(Data excerpts)
※ ※ ※

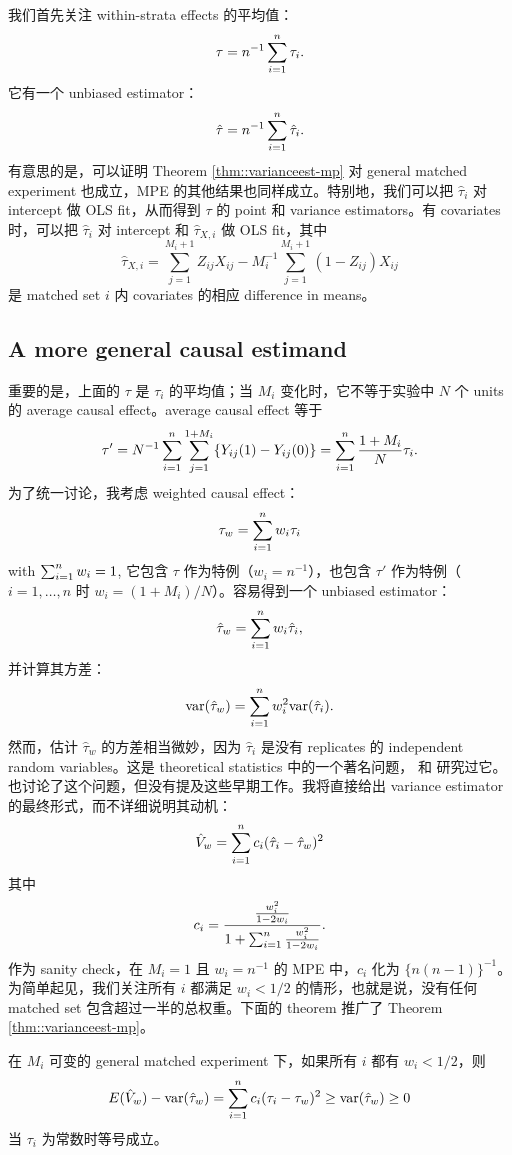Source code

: 我们首先关注 within-strata effects 的平均值：
$$
\tau = n^{-1} \sumn \tau_i .
$$
它有一个 unbiased estimator：
$$
\hat\tau = n^{-1} \sumn \hat \tau_i . 
$$
有意思的是，可以证明 Theorem \ref{thm::varianceest-mp} 对 general matched experiment 也成立，MPE 的其他结果也同样成立。特别地，我们可以把 $\hat \tau_i $ 对 intercept 做 OLS fit，从而得到 $\tau$ 的 point 和 variance estimators。有 covariates 时，可以把 $\hat \tau_i $ 对 intercept 和 $\hat\tau_{X,i}$ 做 OLS fit，其中
$$
\hat \tau_{X,i} = \sum_{j=1}^{M_i + 1} Z_{ij} X_{ij} - M_i^{-1} \sum_{j=1}^{M_i+1} (1-Z_{ij}) X_{ij}
$$
是 matched set $i$ 内 covariates 的相应 difference in means。



\subsection{A more general causal estimand}


重要的是，上面的 $\tau$ 是 $\tau_i$ 的平均值；当 $M_i$ 变化时，它不等于实验中 $N$ 个 units 的 average causal effect。average causal effect 等于
$$
\tau' = N^{-1} \sumn \sum_{j=1}^{1+M_i} \{ Y_{ij}(1)-Y_{ij}(0) \} = \sumn \frac{1+M_i}{N} \tau_i.
$$ 
为了统一讨论，我考虑 weighted causal effect：
$$
\tau_w =  \sumn w_i \tau_i
$$
with $\sumn w_i = 1$, 
它包含 $\tau$ 作为特例（$w_i = n^{-1}$），也包含 $\tau'$ 作为特例（$i=1,\ldots, n$ 时 $w_i = (1+M_i)/N $）。容易得到一个 unbiased estimator：
$$
\hat\tau_w =  \sumn w_i \hat\tau_i,
$$
并计算其方差：
$$
\var(\hat\tau_w ) = \sumn w_i^2 \var (\hat\tau_i ). 
$$
然而，估计 $\hat\tau_w $ 的方差相当微妙，因为 $\hat\tau_i$ 是没有 replicates 的 independent random variables。这是 theoretical statistics 中的一个著名问题，\citet{hartley1969variance} 和 \citet{rao1970estimation} 研究过它。\citet{fogarty2018mitigating} 也讨论了这个问题，但没有提及这些早期工作。我将直接给出 variance estimator 的最终形式，而不详细说明其动机：
$$
\hat{V}_w = \sumn c_i (\hat\tau_i -\hat\tau_w )  ^2
$$
其中
$$
c_i = \frac{    \frac{w_i^2}{1-2w_i}   }{   1 + \sumn  \frac{w_i^2}{1-2w_i} }.
$$
作为 sanity check，在 $M_i=1$ 且 $w_i = n^{-1}$ 的 MPE 中，$c_i $ 化为 $ \{  n(n-1) \}^{-1}$。为简单起见，我们关注所有 $i$ 都满足 $w_i < 1/2$ 的情形，也就是说，没有任何 matched set 包含超过一半的总权重。下面的 theorem 推广了 Theorem \ref{thm::varianceest-mp}。

\begin{theorem}
\label{thm::hadamdard-matched-experiment}
在 $M_i$ 可变的 general matched experiment 下，如果所有 $i$ 都有 $w_i < 1/2$，则
 $$
 E(\hat{V}_w ) - \var( \hat\tau_w  ) = \sumn c_i (\tau_i - \tau_w )^2 \geq \var( \hat\tau_w  )  \geq 0
 $$
当 $\tau_i $ 为常数时等号成立。
\end{theorem}

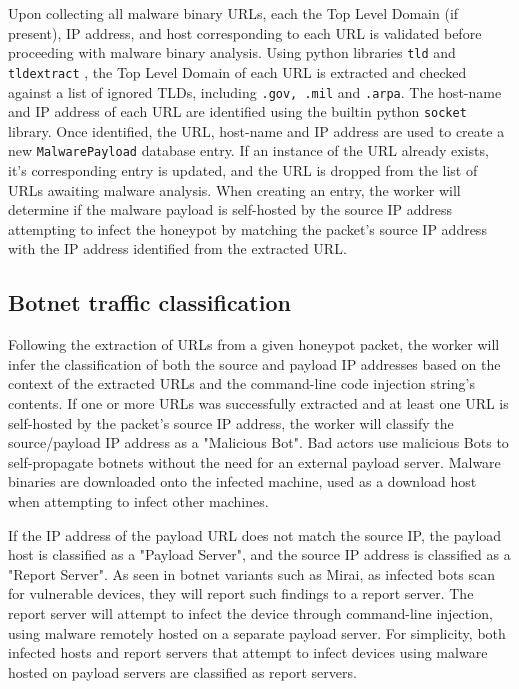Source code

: Upon collecting all malware binary URLs, each the Top Level Domain (if present), IP address, and host corresponding to each URL is validated before proceeding with malware binary analysis. Using python libraries \texttt{tld} and \texttt{tldextract} \citep{TLD, TLDExtract}, the Top Level Domain of each URL is extracted and checked against a list of ignored TLDs, including \texttt{.gov, .mil} and \texttt{.arpa}. The host-name and IP address of each URL are identified using the builtin python \texttt{socket} library. \citep{PythonSocket} Once identified, the URL, host-name and IP address are used to create a new \texttt{MalwarePayload} database entry. If an instance of the URL already exists, it's corresponding entry is updated, and the URL is dropped from the list of URLs awaiting malware analysis. When creating an entry, the worker will determine if the malware payload is self-hosted by the source IP address attempting to infect the honeypot by matching the packet's source IP address with the IP address identified from the extracted URL. 

\subsection{Botnet traffic classification}

Following the extraction of URLs from a given honeypot packet, the worker will infer the classification of both the source and payload IP addresses based on the context of the extracted URLs and the command-line code injection string's contents. If one or more URLs was successfully extracted and at least one URL is self-hosted by the packet's source IP address, the worker will classify the source/payload IP address as a "Malicious Bot". Bad actors use malicious Bots to self-propagate botnets without the need for an external payload server. Malware binaries are downloaded onto the infected machine, used as a download host when attempting to infect other machines.

If the IP address of the payload URL does not match the source IP, the payload host is classified as a "Payload Server", and the source IP address is classified as a "Report Server". As seen in botnet variants such as Mirai, as infected bots scan for vulnerable devices, they will report such findings to a report server. The report server will attempt to infect the device through command-line injection, using malware remotely hosted on a separate payload server. For simplicity, both infected hosts and report servers that attempt to infect devices using malware hosted on payload servers are classified as report servers.

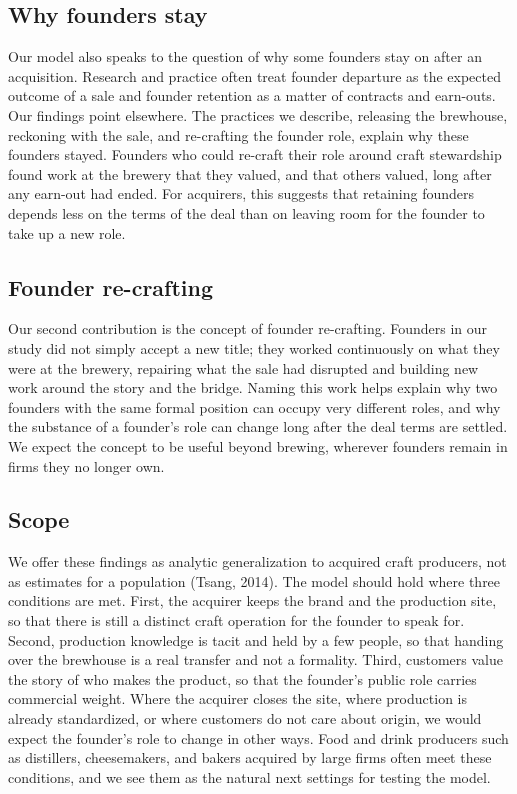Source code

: \documentclass[12pt]{article}
\begin{document}
\subsection{Why founders stay}

Our model also speaks to the question of why some founders stay on after an acquisition. Research and practice often treat founder departure as the expected outcome of a sale and founder retention as a matter of contracts and earn-outs. Our findings point elsewhere. The practices we describe, releasing the brewhouse, reckoning with the sale, and re-crafting the founder role, explain why these founders stayed. Founders who could re-craft their role around craft stewardship found work at the brewery that they valued, and that others valued, long after any earn-out had ended. For acquirers, this suggests that retaining founders depends less on the terms of the deal than on leaving room for the founder to take up a new role.

\subsection{Founder re-crafting}

Our second contribution is the concept of founder re-crafting. Founders in our study did not simply accept a new title; they worked continuously on what they were at the brewery, repairing what the sale had disrupted and building new work around the story and the bridge. Naming this work helps explain why two founders with the same formal position can occupy very different roles, and why the substance of a founder's role can change long after the deal terms are settled. We expect the concept to be useful beyond brewing, wherever founders remain in firms they no longer own.

\subsection{Scope}

We offer these findings as analytic generalization to acquired craft producers, not as estimates for a population (Tsang, 2014). The model should hold where three conditions are met. First, the acquirer keeps the brand and the production site, so that there is still a distinct craft operation for the founder to speak for. Second, production knowledge is tacit and held by a few people, so that handing over the brewhouse is a real transfer and not a formality. Third, customers value the story of who makes the product, so that the founder's public role carries commercial weight. Where the acquirer closes the site, where production is already standardized, or where customers do not care about origin, we would expect the founder's role to change in other ways. Food and drink producers such as distillers, cheesemakers, and bakers acquired by large firms often meet these conditions, and we see them as the natural next settings for testing the model.
\end{document}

※ ※ ※

__About this exercise__:
Determine the number of lines above holding the string "unbiased". Reply with it and nothing more.

__Task answer__:
2